--- Entries provided ---
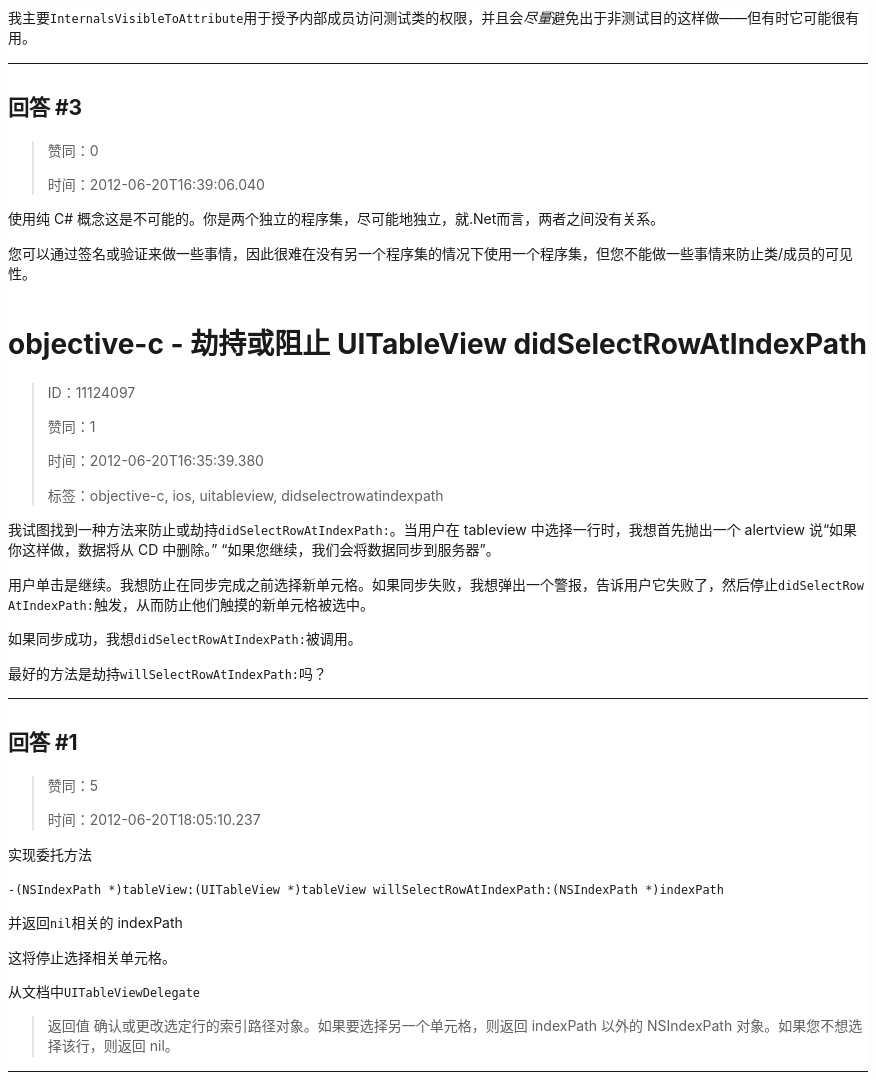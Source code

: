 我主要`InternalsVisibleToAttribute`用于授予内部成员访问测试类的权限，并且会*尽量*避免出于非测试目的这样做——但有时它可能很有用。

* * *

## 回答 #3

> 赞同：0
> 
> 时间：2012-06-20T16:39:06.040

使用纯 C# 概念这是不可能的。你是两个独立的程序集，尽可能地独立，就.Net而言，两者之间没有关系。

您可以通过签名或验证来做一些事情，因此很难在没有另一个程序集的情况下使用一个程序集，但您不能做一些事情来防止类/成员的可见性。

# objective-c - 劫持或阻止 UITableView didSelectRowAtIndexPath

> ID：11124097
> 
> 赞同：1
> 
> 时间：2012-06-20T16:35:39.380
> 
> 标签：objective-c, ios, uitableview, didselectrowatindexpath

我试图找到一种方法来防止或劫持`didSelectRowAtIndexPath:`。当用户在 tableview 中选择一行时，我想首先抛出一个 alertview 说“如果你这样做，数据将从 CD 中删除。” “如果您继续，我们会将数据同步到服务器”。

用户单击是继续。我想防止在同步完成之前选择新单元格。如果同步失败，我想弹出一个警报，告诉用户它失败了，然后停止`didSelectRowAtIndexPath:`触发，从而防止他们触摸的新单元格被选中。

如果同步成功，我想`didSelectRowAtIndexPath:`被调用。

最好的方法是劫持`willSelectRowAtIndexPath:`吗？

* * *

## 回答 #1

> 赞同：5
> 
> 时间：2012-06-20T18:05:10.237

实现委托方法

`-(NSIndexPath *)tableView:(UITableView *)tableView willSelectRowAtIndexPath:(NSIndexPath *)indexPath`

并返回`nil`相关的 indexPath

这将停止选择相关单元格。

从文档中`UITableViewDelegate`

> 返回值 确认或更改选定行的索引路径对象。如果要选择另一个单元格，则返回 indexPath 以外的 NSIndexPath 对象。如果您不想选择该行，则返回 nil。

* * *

--- Your objective ---
Pictures in the records are to be left out; repeat everything else exactly.

--- Answer space ---
Source code

: 我主要`InternalsVisibleToAttribute`用于授予内部成员访问测试类的权限，并且会*尽量*避免出于非测试目的这样做——但有时它可能很有用。

* * *

## 回答 #3

> 赞同：0
> 
> 时间：2012-06-20T16:39:06.040

使用纯 C# 概念这是不可能的。你是两个独立的程序集，尽可能地独立，就.Net而言，两者之间没有关系。

您可以通过签名或验证来做一些事情，因此很难在没有另一个程序集的情况下使用一个程序集，但您不能做一些事情来防止类/成员的可见性。

# objective-c - 劫持或阻止 UITableView didSelectRowAtIndexPath

> ID：11124097
> 
> 赞同：1
> 
> 时间：2012-06-20T16:35:39.380
> 
> 标签：objective-c, ios, uitableview, didselectrowatindexpath

我试图找到一种方法来防止或劫持`didSelectRowAtIndexPath:`。当用户在 tableview 中选择一行时，我想首先抛出一个 alertview 说“如果你这样做，数据将从 CD 中删除。” “如果您继续，我们会将数据同步到服务器”。

用户单击是继续。我想防止在同步完成之前选择新单元格。如果同步失败，我想弹出一个警报，告诉用户它失败了，然后停止`didSelectRowAtIndexPath:`触发，从而防止他们触摸的新单元格被选中。

如果同步成功，我想`didSelectRowAtIndexPath:`被调用。

最好的方法是劫持`willSelectRowAtIndexPath:`吗？

* * *

## 回答 #1

> 赞同：5
> 
> 时间：2012-06-20T18:05:10.237

实现委托方法

`-(NSIndexPath *)tableView:(UITableView *)tableView willSelectRowAtIndexPath:(NSIndexPath *)indexPath`

并返回`nil`相关的 indexPath

这将停止选择相关单元格。

从文档中`UITableViewDelegate`

> 返回值 确认或更改选定行的索引路径对象。如果要选择另一个单元格，则返回 indexPath 以外的 NSIndexPath 对象。如果您不想选择该行，则返回 nil。

* * *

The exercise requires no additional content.